Many years ago, before the advent of Trustworthy Computing, some Microsoft security experts identified about 20 Windows registry values (many or perhaps all of which were undocumented at the time) that could be tweaked for what was then perceived to be significant security gain. For manageability, they developed a script that added these entries to the local security settings editor with descriptive names prefixed with "MSS:" as seen in the screenshot below. [Historical note: I believe they landed there because these tweaks predated Windows 2000, Group Policy, and Administrative Templates.]
MSS settings in Security Options



Many of the settings remained part of our security configuration guidance until our "reset" with the Windows 10 recommendations. As part of the reset, we also created a custom ADMX and ADML and moved the settings from the Security Options section of the policy editor to Administrative Templates, as shown in this screenshot:
MSS Settings in Administrative Templates



The reason we did this was because adding them to Security Options relied on a technique that is no longer supportable. The script that had added them to the security editor did so in part by modifying %windir%\inf\sceregvl.inf, a text file.
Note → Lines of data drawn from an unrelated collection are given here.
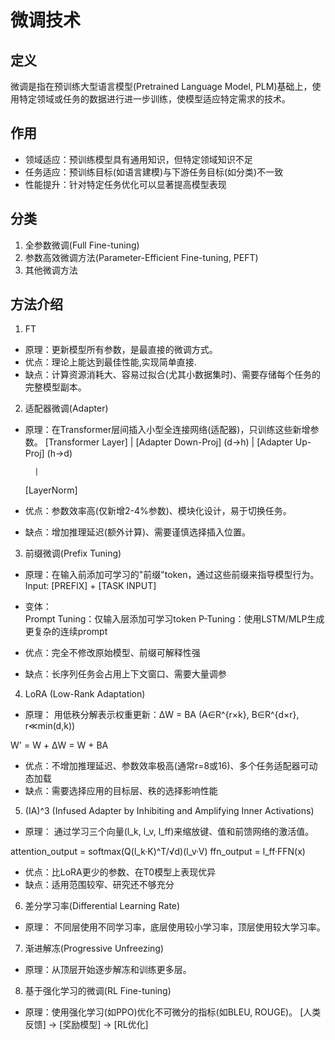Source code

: # 微调技术
## 定义
微调是指在预训练大型语言模型(Pretrained Language Model, PLM)基础上，使用特定领域或任务的数据进行进一步训练，使模型适应特定需求的技术。  

## 作用
- 领域适应：预训练模型具有通用知识，但特定领域知识不足  
- 任务适应：预训练目标(如语言建模)与下游任务目标(如分类)不一致  
- 性能提升：针对特定任务优化可以显著提高模型表现  

## 分类
1. 全参数微调(Full Fine-tuning)
2. 参数高效微调方法(Parameter-Efficient Fine-tuning, PEFT)
3. 其他微调方法
## 方法介绍

1. FT
- 原理：更新模型所有参数，是最直接的微调方式。
- 优点：理论上能达到最佳性能,实现简单直接.
- 缺点：计算资源消耗大、容易过拟合(尤其小数据集时)、需要存储每个任务的完整模型副本。

2. 适配器微调(Adapter)
- 原理：在Transformer层间插入小型全连接网络(适配器)，只训练这些新增参数。
    [Transformer Layer]
        |
    [Adapter Down-Proj] (d->h)
        |
    [Adapter Up-Proj] (h->d)  

        |
    [LayerNorm]  

- 优点：参数效率高(仅新增2-4%参数)、模块化设计，易于切换任务。
- 缺点：增加推理延迟(额外计算)、需要谨慎选择插入位置。


3.  前缀微调(Prefix Tuning)
- 原理：在输入前添加可学习的"前缀"token，通过这些前缀来指导模型行为。  
Input: [PREFIX] + [TASK INPUT]  
- 变体：  
    Prompt Tuning：仅输入层添加可学习token
    P-Tuning：使用LSTM/MLP生成更复杂的连续prompt

- 优点：完全不修改原始模型、前缀可解释性强
- 缺点：长序列任务会占用上下文窗口、需要大量调参

4. LoRA (Low-Rank Adaptation)
- 原理：
用低秩分解表示权重更新：ΔW = BA (A∈R^{r×k}, B∈R^{d×r}, r≪min(d,k))


W' = W + ΔW = W + BA
- 优点：不增加推理延迟、参数效率极高(通常r=8或16)、多个任务适配器可动态加载
- 缺点：需要选择应用的目标层、秩的选择影响性能

5. (IA)^3 (Infused Adapter by Inhibiting and Amplifying Inner Activations)
- 原理：
通过学习三个向量(l_k, l_v, l_ff)来缩放键、值和前馈网络的激活值。

attention_output = softmax(Q(l_k·K)^T/√d)(l_v·V)
ffn_output = l_ff·FFN(x)
- 优点：比LoRA更少的参数、在T0模型上表现优异
- 缺点：适用范围较窄、研究还不够充分

6. 差分学习率(Differential Learning Rate)
- 原理：
不同层使用不同学习率，底层使用较小学习率，顶层使用较大学习率。


7. 渐进解冻(Progressive Unfreezing)
- 原理：从顶层开始逐步解冻和训练更多层。


8. 基于强化学习的微调(RL Fine-tuning)
- 原理：使用强化学习(如PPO)优化不可微分的指标(如BLEU, ROUGE)。
[人类反馈] → [奖励模型] → [RL优化]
With the introduction of service identities in Windows Vista and Windows Server 2008, Windows configured many OS-owned resources as read-only to everyone except to the TrustedInstaller service. When a resource is configured this way, Windows explicitly tells you that even if you're an administrator, modifying the resource is unsupported. Sceregvl.inf is one of those resources, so the script was updated to take ownership and change the permissions of the file so that the script could edit its content.

The new custom ADMX and ADML file reference the same registry settings as the older script, but in a manner that is supportable. We have included these files in the download packages with our Windows 10 and Windows Server 2016 baselines, and offer them here separately for your convenience. Note that our baselines no longer include recommendations to configure many of the MSS settings we had recommended in the past, as they have no security value against contemporary threats. The few that are still configured in our baseline have limited benefit at most.